Третья пьеса «Декабристы» — дискуссии в тюремной камере. Майор Яков Зак с моей биографией. И разглагольствует вроде как я на шарашке, только высокопарнее и глупее. Я всего до конца и не услышал, заснул где-то после половины. Он обиделся. Потом не стал дочитывать.
В 1956–1957 гг. он был учителем в поселке Торфопродукт. Мы переписывались. Я ходил в приемную Верховного суда узнавать, когда, наконец, оформят его реабилитацию. Изредка он приезжал.
Из дневников Л.
1957 г. Письмо от С. Его Наташа вернулась к нему. Как говорит мама: «Снова дома, все забыто». Может, к лучшему? Он попросил сжечь все его письма из Кок-Терека и Торфопродукта. Сжег.
17 января. 58 г. Вернулся из Рязани. Поездка с бригадой Госэстрады. «Коварство и любовь», «Разбойники». Мое вступительное слово. На вокзале встречал С. Все еще худой и словно бледнее. Долгополое пальто, как шинель. Решили: буду ночевать у него, читать.
Вечером клуб на окраине. Большой, нескладный, холодный. Огромная толпа. Никому нет дела до Шиллера, еще меньше — до меня. Ждут танцев. Чтобы перекричать шум, разговоры, смех, перебранки, вступительное слово ору. Потом Франц Моор прерывает объяснение в любви, выходит на авансцену — орать на зрителей. Смеются, ненадолго утихают. Ночью, утром, днем читал «Шарашку».
Митя твердил взахлеб: «Гениально, лучше Толстого, все точно, как было, и гениальная художественность». Митя, как всегда, фантастически преувеличивает.
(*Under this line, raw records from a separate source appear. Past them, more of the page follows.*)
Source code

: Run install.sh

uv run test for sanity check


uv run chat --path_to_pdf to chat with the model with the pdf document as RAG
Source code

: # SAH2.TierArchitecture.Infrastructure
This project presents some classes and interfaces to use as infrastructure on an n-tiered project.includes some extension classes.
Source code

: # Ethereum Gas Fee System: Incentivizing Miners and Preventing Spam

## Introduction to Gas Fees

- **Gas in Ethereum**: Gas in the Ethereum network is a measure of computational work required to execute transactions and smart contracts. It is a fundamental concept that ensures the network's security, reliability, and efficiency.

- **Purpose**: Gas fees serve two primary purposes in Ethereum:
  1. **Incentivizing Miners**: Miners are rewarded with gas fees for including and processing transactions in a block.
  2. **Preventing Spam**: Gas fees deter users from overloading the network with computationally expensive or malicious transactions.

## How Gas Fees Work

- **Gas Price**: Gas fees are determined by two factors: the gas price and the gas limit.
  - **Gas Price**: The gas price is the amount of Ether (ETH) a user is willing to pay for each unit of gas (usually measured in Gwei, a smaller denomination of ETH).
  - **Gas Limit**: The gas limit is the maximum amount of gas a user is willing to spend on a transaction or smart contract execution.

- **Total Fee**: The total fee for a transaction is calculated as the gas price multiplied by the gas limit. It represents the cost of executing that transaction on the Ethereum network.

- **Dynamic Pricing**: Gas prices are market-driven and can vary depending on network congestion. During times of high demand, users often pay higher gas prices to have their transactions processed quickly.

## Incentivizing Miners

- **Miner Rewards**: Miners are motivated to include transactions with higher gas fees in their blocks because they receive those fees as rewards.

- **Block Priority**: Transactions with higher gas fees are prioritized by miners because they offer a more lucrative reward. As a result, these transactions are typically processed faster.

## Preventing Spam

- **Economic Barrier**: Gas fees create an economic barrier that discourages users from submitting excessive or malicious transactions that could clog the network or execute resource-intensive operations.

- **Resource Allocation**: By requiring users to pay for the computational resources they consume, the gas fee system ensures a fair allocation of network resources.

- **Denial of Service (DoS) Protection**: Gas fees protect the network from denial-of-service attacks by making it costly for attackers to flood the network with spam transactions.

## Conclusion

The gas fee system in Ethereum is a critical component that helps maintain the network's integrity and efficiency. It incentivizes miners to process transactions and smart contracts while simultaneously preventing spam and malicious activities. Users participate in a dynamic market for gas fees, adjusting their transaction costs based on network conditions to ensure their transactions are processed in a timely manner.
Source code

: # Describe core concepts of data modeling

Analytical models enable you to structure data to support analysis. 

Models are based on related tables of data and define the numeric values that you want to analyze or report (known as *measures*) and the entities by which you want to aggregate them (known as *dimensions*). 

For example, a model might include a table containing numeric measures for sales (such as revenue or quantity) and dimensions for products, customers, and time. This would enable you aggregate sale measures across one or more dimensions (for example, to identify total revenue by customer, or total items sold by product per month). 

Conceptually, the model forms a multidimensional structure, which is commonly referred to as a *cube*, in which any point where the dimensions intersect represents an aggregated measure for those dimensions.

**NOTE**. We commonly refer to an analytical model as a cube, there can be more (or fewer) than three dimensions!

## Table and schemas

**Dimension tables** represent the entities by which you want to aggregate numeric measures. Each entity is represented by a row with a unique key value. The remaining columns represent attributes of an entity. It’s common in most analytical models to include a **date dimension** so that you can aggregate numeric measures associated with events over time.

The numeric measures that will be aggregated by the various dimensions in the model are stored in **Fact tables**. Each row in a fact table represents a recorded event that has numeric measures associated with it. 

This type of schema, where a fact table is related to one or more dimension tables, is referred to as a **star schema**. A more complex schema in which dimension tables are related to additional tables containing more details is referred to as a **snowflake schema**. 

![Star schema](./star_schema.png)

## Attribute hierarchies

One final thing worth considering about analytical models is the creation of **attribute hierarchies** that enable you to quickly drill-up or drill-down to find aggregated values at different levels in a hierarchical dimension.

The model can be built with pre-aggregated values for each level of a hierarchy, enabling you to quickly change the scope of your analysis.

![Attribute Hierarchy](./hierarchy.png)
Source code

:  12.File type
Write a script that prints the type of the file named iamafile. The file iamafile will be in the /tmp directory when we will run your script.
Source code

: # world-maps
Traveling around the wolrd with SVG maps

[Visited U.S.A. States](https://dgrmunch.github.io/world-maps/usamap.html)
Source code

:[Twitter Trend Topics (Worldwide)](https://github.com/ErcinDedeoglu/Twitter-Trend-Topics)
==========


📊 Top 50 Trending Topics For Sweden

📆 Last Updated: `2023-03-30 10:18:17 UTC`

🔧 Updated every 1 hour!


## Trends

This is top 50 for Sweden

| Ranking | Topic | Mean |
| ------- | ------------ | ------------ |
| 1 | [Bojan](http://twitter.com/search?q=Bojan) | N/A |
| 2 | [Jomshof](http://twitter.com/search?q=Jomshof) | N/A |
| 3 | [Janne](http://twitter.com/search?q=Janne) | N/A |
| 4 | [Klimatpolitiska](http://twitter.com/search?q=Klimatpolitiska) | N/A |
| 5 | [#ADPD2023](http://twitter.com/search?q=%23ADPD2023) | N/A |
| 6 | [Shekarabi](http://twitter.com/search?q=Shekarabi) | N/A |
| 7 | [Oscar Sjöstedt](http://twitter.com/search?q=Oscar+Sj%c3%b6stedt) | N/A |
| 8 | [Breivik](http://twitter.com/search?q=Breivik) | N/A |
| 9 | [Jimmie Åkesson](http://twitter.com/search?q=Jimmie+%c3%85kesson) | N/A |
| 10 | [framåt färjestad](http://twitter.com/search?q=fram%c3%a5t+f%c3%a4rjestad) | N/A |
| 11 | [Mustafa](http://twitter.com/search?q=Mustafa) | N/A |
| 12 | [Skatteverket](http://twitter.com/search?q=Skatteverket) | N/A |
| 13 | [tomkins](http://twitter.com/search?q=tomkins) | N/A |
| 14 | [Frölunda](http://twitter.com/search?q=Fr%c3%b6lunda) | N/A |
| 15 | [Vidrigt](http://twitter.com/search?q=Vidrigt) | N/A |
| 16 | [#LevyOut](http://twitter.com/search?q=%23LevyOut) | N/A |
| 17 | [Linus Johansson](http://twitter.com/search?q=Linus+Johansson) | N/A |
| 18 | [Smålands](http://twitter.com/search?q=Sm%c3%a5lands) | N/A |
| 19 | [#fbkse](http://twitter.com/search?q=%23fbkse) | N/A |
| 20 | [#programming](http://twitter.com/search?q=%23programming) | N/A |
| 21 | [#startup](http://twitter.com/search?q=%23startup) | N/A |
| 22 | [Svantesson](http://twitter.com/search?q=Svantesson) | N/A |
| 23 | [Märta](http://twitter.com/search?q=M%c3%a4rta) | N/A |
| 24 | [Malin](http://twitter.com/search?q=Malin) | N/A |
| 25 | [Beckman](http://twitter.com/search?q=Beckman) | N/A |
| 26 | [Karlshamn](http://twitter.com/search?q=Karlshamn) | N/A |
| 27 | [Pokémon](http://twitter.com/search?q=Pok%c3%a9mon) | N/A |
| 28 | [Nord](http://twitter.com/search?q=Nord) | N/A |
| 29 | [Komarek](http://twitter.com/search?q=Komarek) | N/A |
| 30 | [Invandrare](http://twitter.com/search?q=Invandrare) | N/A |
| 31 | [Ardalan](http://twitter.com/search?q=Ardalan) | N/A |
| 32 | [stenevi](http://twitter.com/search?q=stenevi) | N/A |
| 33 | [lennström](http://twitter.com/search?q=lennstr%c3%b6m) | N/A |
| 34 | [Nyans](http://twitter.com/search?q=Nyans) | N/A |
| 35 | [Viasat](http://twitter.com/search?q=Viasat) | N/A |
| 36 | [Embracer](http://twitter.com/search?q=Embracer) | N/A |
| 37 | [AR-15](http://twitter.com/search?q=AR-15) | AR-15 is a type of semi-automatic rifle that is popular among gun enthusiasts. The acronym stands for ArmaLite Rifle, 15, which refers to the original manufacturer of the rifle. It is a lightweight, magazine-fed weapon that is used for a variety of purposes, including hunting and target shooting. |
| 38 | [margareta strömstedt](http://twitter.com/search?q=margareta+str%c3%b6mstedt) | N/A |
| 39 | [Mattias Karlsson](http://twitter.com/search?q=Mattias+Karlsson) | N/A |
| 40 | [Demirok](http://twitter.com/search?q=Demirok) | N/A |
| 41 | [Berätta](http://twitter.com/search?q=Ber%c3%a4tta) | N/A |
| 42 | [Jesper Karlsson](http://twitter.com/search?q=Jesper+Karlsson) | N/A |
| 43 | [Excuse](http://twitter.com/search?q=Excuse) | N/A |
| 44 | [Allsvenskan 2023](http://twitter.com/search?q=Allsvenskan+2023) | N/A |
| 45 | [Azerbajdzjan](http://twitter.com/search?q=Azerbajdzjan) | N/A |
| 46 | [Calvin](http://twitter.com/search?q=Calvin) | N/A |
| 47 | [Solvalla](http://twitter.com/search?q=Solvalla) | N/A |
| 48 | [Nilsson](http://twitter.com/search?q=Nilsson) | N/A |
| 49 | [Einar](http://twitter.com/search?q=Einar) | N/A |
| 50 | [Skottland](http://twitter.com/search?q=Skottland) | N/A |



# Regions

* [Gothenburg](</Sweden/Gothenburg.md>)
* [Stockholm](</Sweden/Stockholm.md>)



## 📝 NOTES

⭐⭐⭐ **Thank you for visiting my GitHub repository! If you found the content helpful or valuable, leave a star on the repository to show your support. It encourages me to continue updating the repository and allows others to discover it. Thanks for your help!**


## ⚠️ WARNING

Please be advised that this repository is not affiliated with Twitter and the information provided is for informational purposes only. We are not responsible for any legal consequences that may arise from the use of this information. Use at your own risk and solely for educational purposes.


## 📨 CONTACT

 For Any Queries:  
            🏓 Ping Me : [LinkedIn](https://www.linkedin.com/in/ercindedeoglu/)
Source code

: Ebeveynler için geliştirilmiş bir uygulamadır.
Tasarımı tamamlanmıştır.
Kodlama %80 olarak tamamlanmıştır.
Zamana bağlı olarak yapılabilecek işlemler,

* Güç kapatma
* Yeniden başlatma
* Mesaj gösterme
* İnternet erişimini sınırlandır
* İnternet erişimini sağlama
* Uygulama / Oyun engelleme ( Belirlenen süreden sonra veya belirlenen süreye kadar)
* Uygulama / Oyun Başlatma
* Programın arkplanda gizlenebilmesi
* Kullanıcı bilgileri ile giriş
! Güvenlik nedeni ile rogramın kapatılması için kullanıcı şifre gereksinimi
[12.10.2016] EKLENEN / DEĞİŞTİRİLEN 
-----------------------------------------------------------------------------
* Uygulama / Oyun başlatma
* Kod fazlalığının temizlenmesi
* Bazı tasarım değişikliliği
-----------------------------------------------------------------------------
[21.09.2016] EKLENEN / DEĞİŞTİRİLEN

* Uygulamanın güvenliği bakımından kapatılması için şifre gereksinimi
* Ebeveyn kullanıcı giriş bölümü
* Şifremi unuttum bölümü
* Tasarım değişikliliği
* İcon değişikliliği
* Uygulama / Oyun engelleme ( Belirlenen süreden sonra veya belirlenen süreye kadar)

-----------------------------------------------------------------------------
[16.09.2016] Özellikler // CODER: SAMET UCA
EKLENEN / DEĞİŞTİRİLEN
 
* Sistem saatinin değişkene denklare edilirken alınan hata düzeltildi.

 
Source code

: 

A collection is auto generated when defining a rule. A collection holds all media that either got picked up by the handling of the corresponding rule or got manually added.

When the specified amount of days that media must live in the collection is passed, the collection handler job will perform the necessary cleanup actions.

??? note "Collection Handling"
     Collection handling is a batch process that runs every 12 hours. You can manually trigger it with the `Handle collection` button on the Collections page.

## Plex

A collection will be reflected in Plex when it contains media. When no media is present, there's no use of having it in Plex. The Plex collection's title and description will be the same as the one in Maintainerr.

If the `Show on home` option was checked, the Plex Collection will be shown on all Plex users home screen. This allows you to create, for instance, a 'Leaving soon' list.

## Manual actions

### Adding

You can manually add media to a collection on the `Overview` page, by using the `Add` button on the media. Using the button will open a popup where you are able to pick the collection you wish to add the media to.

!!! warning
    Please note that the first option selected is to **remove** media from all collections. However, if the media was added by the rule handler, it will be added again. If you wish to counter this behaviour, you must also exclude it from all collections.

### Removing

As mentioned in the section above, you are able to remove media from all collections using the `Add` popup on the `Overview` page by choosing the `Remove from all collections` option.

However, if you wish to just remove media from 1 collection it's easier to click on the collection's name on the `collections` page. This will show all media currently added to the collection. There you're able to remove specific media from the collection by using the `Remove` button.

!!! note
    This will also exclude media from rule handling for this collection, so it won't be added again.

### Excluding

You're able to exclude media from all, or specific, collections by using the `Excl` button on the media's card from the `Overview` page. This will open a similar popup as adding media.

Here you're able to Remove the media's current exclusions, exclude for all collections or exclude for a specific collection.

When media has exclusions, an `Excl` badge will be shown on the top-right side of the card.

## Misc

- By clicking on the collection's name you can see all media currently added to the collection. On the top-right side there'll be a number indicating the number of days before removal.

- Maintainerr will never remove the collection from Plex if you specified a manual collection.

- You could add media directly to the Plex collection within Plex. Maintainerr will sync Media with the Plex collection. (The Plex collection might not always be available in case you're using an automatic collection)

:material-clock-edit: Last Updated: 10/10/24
О шарашке — добротная, хорошая проза. Но все наши споры опять, как в «Декабристах», преображены на свой лад. Мой «протагонист» глупее, равнодушнее, а «сам»., и «Митя», и «синтетические» персонажи — их единомышленники — умнее, благороднее. Страницы про волю, про красивую жизнь сановников — карикатура на Симонова, посредственная, а то и плохая беллетристика, скорее боборыкинская. Когда говорю об этом, Наташа злится больше, чем он. Она играет Шопена. Сноровисто, но холодно-рационалистично.
До этого еще раньше я читал рукопись, именно рукопись, не перепечатанную на машинке, «Не стоит село без праведника».[10]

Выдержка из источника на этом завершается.